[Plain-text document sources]
- - -

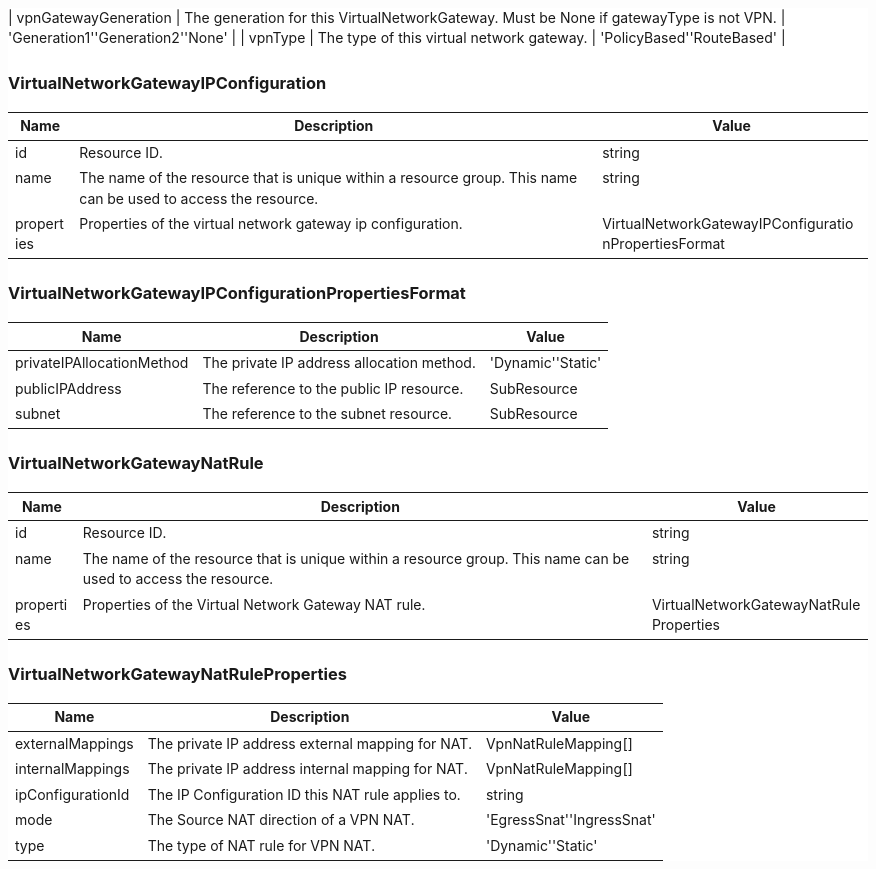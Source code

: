 | vpnGatewayGeneration | The generation for this VirtualNetworkGateway. Must be None if gatewayType is not VPN. | 'Generation1''Generation2''None' |
| vpnType | The type of this virtual network gateway. | 'PolicyBased''RouteBased' |


### VirtualNetworkGatewayIPConfiguration

| Name | Description | Value |
|-|-|-|
| id | Resource ID. | string |
| name | The name of the resource that is unique within a resource group. This name can be used to access the resource. | string |
| properties | Properties of the virtual network gateway ip configuration. | VirtualNetworkGatewayIPConfigurationPropertiesFormat |


### VirtualNetworkGatewayIPConfigurationPropertiesFormat

| Name | Description | Value |
|-|-|-|
| privateIPAllocationMethod | The private IP address allocation method. | 'Dynamic''Static' |
| publicIPAddress | The reference to the public IP resource. | SubResource |
| subnet | The reference to the subnet resource. | SubResource |


### VirtualNetworkGatewayNatRule

| Name | Description | Value |
|-|-|-|
| id | Resource ID. | string |
| name | The name of the resource that is unique within a resource group. This name can be used to access the resource. | string |
| properties | Properties of the Virtual Network Gateway NAT rule. | VirtualNetworkGatewayNatRuleProperties |


### VirtualNetworkGatewayNatRuleProperties

| Name | Description | Value |
|-|-|-|
| externalMappings | The private IP address external mapping for NAT. | VpnNatRuleMapping[] |
| internalMappings | The private IP address internal mapping for NAT. | VpnNatRuleMapping[] |
| ipConfigurationId | The IP Configuration ID this NAT rule applies to. | string |
| mode | The Source NAT direction of a VPN NAT. | 'EgressSnat''IngressSnat' |
| type | The type of NAT rule for VPN NAT. | 'Dynamic''Static' |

- - -

- **How to complete this task**: Retype every record as it stands. None of the pictures should appear.

- **Solved problem**:
Source code

: | vpnGatewayGeneration | The generation for this VirtualNetworkGateway. Must be None if gatewayType is not VPN. | 'Generation1''Generation2''None' |
| vpnType | The type of this virtual network gateway. | 'PolicyBased''RouteBased' |


### VirtualNetworkGatewayIPConfiguration

| Name | Description | Value |
|-|-|-|
| id | Resource ID. | string |
| name | The name of the resource that is unique within a resource group. This name can be used to access the resource. | string |
| properties | Properties of the virtual network gateway ip configuration. | VirtualNetworkGatewayIPConfigurationPropertiesFormat |


### VirtualNetworkGatewayIPConfigurationPropertiesFormat

| Name | Description | Value |
|-|-|-|
| privateIPAllocationMethod | The private IP address allocation method. | 'Dynamic''Static' |
| publicIPAddress | The reference to the public IP resource. | SubResource |
| subnet | The reference to the subnet resource. | SubResource |


### VirtualNetworkGatewayNatRule

| Name | Description | Value |
|-|-|-|
| id | Resource ID. | string |
| name | The name of the resource that is unique within a resource group. This name can be used to access the resource. | string |
| properties | Properties of the Virtual Network Gateway NAT rule. | VirtualNetworkGatewayNatRuleProperties |


### VirtualNetworkGatewayNatRuleProperties

| Name | Description | Value |
|-|-|-|
| externalMappings | The private IP address external mapping for NAT. | VpnNatRuleMapping[] |
| internalMappings | The private IP address internal mapping for NAT. | VpnNatRuleMapping[] |
| ipConfigurationId | The IP Configuration ID this NAT rule applies to. | string |
| mode | The Source NAT direction of a VPN NAT. | 'EgressSnat''IngressSnat' |
| type | The type of NAT rule for VPN NAT. | 'Dynamic''Static' |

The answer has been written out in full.